Parenting has got to be the most difficult thing I have ever tackled.
My Hannah had a horrible week, a horrible year to be exact. I have tried to be patient and understanding, Ive tried giving her the benefit of the doubt, making concessions because she has always been very self motivated, and I never had to push her to do the right stuff because she just always wanted to go far. This pushing her to do well thing is new uncharted territory, and quite frankly a little scary.
I have been the nurturing parent, coddling her wounds, making light of her recent slacking off, and it seemed right at the time. But then my aunt pointed out to me that I was not doing her any favors by being this way. I was a little offended at first, but the more her words simmered in my head the more I agreed with what she was saying. I wasnt doing her any favors by babying her, and making excuses for her failures. Infact I was doing the opposite. Teaching her to wallow in self pity, to fall off the pony and never ride again.

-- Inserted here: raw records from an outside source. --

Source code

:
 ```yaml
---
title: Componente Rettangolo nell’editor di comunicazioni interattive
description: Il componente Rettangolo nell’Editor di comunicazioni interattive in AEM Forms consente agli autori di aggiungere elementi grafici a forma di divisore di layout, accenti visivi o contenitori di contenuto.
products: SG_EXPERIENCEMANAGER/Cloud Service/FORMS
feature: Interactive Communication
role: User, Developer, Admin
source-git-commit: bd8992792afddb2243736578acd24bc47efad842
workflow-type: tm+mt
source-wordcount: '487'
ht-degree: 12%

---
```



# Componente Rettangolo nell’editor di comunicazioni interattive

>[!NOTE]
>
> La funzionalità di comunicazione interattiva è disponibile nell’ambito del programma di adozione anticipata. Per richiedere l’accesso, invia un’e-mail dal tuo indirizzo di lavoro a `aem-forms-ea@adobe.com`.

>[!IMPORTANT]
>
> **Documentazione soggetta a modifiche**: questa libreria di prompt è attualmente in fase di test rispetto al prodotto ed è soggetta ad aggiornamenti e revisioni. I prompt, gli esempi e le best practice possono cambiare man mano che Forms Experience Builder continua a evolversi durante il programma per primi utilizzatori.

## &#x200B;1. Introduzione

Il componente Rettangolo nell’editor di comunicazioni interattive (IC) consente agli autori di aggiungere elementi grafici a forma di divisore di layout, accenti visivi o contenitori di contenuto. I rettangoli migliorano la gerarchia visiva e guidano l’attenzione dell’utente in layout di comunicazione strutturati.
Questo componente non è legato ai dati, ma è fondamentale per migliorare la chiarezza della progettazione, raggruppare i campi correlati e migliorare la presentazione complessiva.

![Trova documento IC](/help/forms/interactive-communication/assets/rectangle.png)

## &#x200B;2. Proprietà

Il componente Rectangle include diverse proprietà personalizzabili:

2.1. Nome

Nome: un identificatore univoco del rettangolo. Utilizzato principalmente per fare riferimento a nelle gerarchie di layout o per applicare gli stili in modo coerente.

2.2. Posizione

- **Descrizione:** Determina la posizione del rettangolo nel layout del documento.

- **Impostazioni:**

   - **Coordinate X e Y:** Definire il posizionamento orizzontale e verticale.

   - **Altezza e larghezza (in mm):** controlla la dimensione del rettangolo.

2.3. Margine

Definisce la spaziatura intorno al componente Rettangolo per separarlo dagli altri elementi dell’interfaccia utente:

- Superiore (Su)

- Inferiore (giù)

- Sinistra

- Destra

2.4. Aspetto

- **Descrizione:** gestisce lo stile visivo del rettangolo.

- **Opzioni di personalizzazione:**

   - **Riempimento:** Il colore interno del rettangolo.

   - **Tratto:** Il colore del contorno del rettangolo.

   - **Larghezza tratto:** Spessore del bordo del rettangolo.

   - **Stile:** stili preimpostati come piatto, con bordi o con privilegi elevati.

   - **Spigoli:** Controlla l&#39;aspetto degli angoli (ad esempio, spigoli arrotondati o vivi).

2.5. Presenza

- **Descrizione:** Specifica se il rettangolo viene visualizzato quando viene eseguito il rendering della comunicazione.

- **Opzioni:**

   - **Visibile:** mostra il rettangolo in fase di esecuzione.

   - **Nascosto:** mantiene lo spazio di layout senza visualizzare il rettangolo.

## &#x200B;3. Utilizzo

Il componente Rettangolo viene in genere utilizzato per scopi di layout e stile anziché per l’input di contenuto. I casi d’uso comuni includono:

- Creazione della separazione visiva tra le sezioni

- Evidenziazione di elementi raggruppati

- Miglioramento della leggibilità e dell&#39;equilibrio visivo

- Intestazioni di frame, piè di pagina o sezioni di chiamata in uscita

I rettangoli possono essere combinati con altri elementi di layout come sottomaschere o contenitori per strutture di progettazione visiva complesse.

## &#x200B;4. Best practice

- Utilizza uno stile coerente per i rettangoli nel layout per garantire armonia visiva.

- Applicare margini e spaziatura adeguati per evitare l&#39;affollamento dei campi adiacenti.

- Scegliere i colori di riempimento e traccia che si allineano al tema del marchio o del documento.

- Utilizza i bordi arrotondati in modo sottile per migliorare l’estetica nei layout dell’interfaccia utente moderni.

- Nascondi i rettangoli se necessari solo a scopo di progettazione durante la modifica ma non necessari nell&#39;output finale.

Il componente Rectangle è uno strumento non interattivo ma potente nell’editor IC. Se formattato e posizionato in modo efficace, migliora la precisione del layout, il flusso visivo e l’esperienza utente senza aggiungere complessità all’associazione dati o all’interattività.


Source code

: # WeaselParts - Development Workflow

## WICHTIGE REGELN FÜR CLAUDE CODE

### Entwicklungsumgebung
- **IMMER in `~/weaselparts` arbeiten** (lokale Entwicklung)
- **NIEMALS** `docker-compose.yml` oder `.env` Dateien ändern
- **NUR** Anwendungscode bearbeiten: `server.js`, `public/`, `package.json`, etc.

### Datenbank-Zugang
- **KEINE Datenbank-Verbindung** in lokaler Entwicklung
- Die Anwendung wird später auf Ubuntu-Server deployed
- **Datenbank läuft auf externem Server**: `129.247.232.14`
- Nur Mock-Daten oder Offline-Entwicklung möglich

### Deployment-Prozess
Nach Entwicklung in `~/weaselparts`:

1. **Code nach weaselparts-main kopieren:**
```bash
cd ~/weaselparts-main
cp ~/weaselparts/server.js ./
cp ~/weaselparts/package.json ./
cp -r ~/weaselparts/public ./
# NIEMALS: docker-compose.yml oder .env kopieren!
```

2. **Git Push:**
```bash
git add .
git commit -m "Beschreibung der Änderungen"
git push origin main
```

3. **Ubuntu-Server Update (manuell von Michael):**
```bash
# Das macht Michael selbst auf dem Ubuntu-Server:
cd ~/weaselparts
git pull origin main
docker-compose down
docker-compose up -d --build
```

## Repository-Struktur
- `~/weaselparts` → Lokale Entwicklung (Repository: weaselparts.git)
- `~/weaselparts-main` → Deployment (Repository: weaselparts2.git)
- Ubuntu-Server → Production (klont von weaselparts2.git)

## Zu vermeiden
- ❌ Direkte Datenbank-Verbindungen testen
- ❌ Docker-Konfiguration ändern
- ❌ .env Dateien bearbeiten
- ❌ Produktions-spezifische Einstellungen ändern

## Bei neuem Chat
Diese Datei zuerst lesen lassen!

The fact is, life is tough, life throws you all kinds of obstacles, and you just have to plow through them. Don't stop, dont ever stop. When I was telling her I know your hearts broken and yes you can stay home today and lick your wounds, or I know that was embarassing and yes you can stay home just this one day i should have been telling her get back out there. This is how life is, and this is what makes you stronger, and you can do it, and thats what I intend to do from now on. I am so glad to have a village raising my kids.